• [EXCERPTED RECORDS]

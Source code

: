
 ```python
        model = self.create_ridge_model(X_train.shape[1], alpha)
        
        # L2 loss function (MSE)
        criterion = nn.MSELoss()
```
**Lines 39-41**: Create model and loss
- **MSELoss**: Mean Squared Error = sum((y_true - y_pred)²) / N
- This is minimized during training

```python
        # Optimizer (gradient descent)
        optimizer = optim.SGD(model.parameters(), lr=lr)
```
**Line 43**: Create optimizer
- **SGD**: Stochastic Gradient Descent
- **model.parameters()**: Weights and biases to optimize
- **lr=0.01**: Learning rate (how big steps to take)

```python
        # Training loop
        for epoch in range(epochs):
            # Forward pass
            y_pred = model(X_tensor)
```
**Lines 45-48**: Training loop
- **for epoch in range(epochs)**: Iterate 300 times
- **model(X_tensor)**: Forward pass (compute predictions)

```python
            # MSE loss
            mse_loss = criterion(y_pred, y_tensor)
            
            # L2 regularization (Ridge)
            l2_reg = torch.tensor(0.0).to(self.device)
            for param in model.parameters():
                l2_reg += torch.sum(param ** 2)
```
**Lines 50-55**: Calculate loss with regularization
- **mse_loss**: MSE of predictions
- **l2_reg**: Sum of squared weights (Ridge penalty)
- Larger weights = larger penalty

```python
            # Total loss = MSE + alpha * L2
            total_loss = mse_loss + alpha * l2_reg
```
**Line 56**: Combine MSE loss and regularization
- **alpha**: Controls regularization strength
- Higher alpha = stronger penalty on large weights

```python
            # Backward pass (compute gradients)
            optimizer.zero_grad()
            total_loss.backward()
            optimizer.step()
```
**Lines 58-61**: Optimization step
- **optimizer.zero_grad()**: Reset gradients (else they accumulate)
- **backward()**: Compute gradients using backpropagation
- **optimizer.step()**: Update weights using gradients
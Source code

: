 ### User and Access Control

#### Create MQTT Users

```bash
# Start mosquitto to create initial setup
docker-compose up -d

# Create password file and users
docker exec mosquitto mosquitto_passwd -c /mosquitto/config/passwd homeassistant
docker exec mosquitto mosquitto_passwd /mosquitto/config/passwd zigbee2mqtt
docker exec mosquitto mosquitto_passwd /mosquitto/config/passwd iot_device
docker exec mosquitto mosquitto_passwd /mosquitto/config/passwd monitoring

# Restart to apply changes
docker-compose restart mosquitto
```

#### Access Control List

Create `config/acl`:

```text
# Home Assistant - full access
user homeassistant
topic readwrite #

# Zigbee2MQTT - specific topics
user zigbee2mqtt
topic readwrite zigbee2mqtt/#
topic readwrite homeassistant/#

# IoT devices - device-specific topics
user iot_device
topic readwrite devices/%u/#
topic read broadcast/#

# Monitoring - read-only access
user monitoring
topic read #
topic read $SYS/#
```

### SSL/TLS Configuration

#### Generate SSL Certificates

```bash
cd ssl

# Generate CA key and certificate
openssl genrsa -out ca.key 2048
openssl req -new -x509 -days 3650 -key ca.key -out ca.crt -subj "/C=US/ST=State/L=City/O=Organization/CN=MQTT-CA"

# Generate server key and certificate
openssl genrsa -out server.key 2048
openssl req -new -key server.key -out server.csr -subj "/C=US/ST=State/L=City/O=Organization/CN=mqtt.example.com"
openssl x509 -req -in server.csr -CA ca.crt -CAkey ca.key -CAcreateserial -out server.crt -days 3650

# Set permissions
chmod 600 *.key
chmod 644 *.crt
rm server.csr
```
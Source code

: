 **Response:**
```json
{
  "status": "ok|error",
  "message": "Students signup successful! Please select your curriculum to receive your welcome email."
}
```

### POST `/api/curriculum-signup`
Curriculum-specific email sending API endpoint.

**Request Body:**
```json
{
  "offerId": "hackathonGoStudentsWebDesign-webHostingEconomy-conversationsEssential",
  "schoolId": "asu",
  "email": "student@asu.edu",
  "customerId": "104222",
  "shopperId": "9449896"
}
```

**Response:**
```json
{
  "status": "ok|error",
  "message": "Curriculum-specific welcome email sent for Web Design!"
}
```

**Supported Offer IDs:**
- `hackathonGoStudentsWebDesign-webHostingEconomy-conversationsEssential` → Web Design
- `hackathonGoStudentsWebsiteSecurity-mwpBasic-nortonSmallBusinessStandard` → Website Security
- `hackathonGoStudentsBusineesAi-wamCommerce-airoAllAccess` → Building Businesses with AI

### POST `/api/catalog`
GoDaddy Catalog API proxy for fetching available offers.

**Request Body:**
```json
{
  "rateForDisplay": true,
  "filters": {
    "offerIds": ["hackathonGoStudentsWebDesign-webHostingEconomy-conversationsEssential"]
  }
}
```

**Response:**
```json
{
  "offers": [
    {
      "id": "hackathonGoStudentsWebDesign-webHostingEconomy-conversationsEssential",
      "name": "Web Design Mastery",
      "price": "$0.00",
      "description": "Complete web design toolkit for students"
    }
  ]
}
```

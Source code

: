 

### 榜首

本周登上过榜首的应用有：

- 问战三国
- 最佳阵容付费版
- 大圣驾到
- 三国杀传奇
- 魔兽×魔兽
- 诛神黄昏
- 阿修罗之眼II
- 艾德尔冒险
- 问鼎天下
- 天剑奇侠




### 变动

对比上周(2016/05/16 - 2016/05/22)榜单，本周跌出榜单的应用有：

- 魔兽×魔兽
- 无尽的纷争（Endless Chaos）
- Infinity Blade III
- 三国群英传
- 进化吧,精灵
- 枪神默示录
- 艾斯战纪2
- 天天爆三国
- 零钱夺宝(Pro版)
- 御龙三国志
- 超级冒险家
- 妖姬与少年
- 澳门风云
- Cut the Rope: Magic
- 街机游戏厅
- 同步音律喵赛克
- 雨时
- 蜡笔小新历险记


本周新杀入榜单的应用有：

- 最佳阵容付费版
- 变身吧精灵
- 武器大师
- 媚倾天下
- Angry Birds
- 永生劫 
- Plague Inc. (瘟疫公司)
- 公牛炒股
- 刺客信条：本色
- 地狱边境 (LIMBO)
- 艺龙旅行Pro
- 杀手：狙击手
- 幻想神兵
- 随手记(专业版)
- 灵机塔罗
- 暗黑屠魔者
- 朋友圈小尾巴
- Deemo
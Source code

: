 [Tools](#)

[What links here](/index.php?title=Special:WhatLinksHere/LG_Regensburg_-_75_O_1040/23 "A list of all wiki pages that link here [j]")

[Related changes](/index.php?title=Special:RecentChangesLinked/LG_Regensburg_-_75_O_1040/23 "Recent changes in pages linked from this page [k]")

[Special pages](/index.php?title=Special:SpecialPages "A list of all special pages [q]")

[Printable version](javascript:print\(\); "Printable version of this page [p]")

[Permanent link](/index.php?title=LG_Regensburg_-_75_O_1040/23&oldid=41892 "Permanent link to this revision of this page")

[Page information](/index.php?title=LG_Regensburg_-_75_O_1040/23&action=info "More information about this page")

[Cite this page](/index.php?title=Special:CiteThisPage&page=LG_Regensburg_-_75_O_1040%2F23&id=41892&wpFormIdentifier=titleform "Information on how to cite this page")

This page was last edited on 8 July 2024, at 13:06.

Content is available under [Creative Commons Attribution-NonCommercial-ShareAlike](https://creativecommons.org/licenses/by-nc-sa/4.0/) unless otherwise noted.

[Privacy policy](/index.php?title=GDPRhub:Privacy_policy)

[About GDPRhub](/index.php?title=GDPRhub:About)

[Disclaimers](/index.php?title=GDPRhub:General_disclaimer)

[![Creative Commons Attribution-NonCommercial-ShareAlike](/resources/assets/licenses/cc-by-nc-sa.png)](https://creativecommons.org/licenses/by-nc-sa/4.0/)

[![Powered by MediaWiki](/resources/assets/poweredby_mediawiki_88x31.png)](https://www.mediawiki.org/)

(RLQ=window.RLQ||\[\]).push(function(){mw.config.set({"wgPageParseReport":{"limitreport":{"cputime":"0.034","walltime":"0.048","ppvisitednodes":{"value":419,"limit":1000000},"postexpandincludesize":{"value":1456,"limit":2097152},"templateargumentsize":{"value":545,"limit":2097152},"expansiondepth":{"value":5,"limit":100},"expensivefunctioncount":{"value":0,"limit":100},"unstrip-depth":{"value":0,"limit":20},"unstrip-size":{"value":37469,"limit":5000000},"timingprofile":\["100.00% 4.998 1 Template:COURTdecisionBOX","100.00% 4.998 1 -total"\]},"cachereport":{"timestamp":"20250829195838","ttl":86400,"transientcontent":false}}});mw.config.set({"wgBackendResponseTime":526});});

• [ABOUT THIS EXERCISE] Among the lines of the material, find those that hold the word "welcome" and copy them.

• [REPLY TO THE TASK]
  "message": "Students signup successful! Please select your curriculum to receive your welcome email."
  "message": "Curriculum-specific welcome email sent for Web Design!"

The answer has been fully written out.